Perhaps IT’s biggest fiction is the fact of the Losers Club, the alliance of seven children facing off against Pennywise. Each character has six other co-conspiritors in memory. They are accompanied in their grief, whereas the rest of us live out the residue of our memories alone.
Except for this: I distinctly remember watching IT with my parents, and it is a happy memory.
*
Some months after I’d found my grandmother’s body, I was watching TV in the house’s back room, an addition right around the corner from her old bedroom. What had I been watching? Something stupid I wouldn’t be able to remember later, like Chuckie, or Leprechaun, when suddenly, I felt it—the undeniable sense that something that was not me was also in the room.
My body felt it too: my bladder clenching painfully, my heartbeat tripping into double-time.

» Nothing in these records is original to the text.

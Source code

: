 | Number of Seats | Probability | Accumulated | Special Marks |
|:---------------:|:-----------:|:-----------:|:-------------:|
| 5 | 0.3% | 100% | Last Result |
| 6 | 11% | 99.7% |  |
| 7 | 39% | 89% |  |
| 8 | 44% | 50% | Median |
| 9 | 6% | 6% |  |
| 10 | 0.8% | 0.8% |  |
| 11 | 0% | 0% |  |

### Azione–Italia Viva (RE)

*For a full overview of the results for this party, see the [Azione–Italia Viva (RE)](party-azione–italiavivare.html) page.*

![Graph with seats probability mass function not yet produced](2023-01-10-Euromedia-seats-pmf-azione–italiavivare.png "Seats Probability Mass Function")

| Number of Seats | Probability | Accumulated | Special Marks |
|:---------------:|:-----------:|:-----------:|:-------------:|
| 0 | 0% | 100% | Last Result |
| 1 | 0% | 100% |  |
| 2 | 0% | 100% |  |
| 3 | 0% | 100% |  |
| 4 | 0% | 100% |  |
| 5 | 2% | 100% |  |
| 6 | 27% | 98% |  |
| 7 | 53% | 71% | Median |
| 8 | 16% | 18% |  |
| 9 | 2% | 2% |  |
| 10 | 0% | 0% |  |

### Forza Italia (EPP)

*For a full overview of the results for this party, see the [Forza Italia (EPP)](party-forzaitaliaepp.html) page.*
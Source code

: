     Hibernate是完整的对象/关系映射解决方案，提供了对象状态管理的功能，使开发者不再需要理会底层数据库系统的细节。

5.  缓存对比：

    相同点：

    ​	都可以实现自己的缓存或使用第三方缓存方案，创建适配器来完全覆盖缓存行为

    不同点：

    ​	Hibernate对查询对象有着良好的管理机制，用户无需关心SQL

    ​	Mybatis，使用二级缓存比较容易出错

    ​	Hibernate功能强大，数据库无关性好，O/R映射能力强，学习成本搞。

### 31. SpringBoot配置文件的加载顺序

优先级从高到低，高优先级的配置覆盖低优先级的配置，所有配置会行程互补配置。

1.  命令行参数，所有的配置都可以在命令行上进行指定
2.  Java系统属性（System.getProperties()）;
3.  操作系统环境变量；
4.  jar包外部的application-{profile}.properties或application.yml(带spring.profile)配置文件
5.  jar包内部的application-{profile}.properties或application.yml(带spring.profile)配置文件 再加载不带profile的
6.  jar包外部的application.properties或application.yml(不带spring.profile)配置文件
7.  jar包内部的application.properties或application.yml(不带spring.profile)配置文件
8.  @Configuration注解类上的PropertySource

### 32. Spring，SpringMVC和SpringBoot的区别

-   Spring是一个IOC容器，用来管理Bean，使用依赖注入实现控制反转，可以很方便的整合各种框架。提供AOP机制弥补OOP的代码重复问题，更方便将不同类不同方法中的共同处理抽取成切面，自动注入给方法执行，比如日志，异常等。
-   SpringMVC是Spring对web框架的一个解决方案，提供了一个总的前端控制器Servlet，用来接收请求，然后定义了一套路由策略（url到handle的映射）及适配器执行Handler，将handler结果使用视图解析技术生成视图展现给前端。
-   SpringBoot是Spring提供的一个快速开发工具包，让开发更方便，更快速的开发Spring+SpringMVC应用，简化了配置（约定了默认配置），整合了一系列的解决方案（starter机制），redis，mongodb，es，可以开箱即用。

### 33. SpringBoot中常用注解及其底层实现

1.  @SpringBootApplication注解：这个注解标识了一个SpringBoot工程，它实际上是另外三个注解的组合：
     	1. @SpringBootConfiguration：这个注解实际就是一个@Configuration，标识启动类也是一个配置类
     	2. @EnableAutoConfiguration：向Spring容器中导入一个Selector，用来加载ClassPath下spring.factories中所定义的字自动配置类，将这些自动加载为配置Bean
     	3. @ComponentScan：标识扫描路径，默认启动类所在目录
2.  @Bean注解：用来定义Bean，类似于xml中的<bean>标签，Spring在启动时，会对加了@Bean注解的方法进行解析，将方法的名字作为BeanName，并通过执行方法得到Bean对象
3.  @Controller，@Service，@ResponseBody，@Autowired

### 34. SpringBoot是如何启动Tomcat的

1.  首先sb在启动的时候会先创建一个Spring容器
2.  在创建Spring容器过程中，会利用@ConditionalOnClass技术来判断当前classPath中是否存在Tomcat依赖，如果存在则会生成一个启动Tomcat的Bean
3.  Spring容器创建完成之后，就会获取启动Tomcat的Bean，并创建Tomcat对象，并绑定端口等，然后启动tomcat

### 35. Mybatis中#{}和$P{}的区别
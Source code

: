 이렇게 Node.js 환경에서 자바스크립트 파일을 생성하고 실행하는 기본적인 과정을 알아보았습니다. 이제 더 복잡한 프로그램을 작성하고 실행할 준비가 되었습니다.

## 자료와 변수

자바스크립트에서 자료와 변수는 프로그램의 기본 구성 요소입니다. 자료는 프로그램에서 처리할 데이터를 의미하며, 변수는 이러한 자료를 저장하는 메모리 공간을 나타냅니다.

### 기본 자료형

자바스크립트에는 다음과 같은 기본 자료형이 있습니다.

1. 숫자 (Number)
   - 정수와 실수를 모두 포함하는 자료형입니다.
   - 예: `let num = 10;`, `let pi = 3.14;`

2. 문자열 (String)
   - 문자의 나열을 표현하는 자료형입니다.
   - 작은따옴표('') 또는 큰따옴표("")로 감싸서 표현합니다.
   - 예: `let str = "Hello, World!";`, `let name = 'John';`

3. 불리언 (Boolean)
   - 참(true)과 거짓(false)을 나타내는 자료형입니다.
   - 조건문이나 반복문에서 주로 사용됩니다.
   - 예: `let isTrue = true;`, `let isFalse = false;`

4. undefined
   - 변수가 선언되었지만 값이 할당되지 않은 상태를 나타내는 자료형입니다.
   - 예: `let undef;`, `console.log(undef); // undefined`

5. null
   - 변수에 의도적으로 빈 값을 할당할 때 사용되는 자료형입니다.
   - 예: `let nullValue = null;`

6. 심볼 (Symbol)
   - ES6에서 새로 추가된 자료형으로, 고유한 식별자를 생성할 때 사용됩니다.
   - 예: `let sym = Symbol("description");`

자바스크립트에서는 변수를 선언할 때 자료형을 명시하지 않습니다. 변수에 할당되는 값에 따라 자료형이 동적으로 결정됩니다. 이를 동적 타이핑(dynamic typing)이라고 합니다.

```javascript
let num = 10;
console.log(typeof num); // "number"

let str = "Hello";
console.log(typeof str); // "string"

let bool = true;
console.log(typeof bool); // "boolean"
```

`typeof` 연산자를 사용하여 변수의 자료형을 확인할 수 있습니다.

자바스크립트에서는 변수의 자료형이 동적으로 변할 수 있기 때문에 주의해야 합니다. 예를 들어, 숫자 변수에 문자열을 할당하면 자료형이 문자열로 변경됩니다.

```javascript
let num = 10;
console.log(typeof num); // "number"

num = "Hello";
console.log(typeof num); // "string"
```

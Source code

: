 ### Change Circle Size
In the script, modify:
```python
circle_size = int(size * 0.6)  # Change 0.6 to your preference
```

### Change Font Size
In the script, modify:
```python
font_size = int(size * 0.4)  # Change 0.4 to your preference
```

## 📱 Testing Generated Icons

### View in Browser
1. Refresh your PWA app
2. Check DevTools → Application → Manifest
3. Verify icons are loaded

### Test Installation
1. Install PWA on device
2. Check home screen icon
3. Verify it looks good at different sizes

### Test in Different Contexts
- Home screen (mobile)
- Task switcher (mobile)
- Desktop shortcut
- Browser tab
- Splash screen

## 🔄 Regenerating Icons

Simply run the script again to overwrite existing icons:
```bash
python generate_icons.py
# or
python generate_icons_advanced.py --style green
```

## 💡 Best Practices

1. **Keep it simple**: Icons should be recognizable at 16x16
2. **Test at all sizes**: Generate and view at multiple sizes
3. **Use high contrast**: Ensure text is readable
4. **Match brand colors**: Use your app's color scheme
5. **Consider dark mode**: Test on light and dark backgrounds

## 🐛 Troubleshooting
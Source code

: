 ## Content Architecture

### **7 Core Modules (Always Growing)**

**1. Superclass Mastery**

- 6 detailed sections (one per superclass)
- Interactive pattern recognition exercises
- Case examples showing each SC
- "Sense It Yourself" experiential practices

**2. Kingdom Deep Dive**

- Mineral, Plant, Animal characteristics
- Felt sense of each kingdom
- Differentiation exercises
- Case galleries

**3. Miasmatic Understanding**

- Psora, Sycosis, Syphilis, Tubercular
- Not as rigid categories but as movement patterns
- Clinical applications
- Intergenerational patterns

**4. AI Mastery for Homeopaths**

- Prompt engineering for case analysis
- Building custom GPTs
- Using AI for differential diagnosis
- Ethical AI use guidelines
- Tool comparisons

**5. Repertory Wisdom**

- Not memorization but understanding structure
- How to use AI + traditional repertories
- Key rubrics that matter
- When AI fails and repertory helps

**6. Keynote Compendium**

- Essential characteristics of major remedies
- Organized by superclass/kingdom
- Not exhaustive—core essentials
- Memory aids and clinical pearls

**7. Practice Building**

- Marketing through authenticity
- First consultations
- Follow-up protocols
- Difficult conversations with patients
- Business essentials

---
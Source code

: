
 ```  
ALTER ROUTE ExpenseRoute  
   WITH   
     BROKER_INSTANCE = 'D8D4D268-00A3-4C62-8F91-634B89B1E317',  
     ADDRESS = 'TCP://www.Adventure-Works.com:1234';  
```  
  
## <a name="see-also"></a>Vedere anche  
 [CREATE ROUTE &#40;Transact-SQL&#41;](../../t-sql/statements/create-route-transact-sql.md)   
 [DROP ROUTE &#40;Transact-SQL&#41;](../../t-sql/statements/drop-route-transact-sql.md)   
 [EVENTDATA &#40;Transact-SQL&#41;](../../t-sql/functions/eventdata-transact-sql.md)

I suddenly wasn’t quite sure that I wanted what I’d vaguely wished to have happen: a return.
I was positive—and I peered around the corner, just enough to confirm it for myself—that, in the dark, I saw something move.
Granddad was smoking a cigarette and watching a Reds game when I sprinted to the living room and begged him to call mom, please, I needed to go home, and when he asked why, all I could tell him was, “Because I’m scared.”
Driving home in the dark, my mother asked me what I was afraid of. I tried my best to explain what was happening inside me, the oily, heavy sense of knowledge and its corresponding lack that had settled inside me, a solid space that, now occupied, had seemed happier when it was empty. That feeling that I could describe as loneliness—though that seemed a pale term for what it was—but, years later, I could identify as a weird, plodding despair, the beginning of something that never would quite end, that would come to be a part of who I was, whether I liked it or not.
What came out was some horseshit about ghosts and sewers and the deadlights.
My mother slumped slightly over the steering wheel, biting her lip. “You think she’s a ghost,” she said, “who is going to come back.” Here, she struggled. “To get you.”
I recall feeling a weird, heavy impression, down deep, near the bowels., Later, I would be able to identify this sensation as acute embarrassment.
“Oh honey,” she said. “It would break her heart to know that.”
I’d hurt them both. I was sorry, though I wasn’t quite sure how to let loose of my need for the sustainable fiction of resurrection that helped me move forward. What else was available to me, other than a truth I couldn’t understand?
No. The fiction would always be there. It would merely change, in depth, in function. Something else that would come to be a part of me, whether I liked it or not.
I ordered tickets for the new IT reboot days in advance, pestering my husband about it, working through my days with anticipation. I’m trying not to expect too much—the forced restraint of one who secretly hopes to fall in love with the blind date. Nearly 30 years later, and I’ll still willfully spend my Friday night with Pennywise, grasping fast to the fiction with both fists.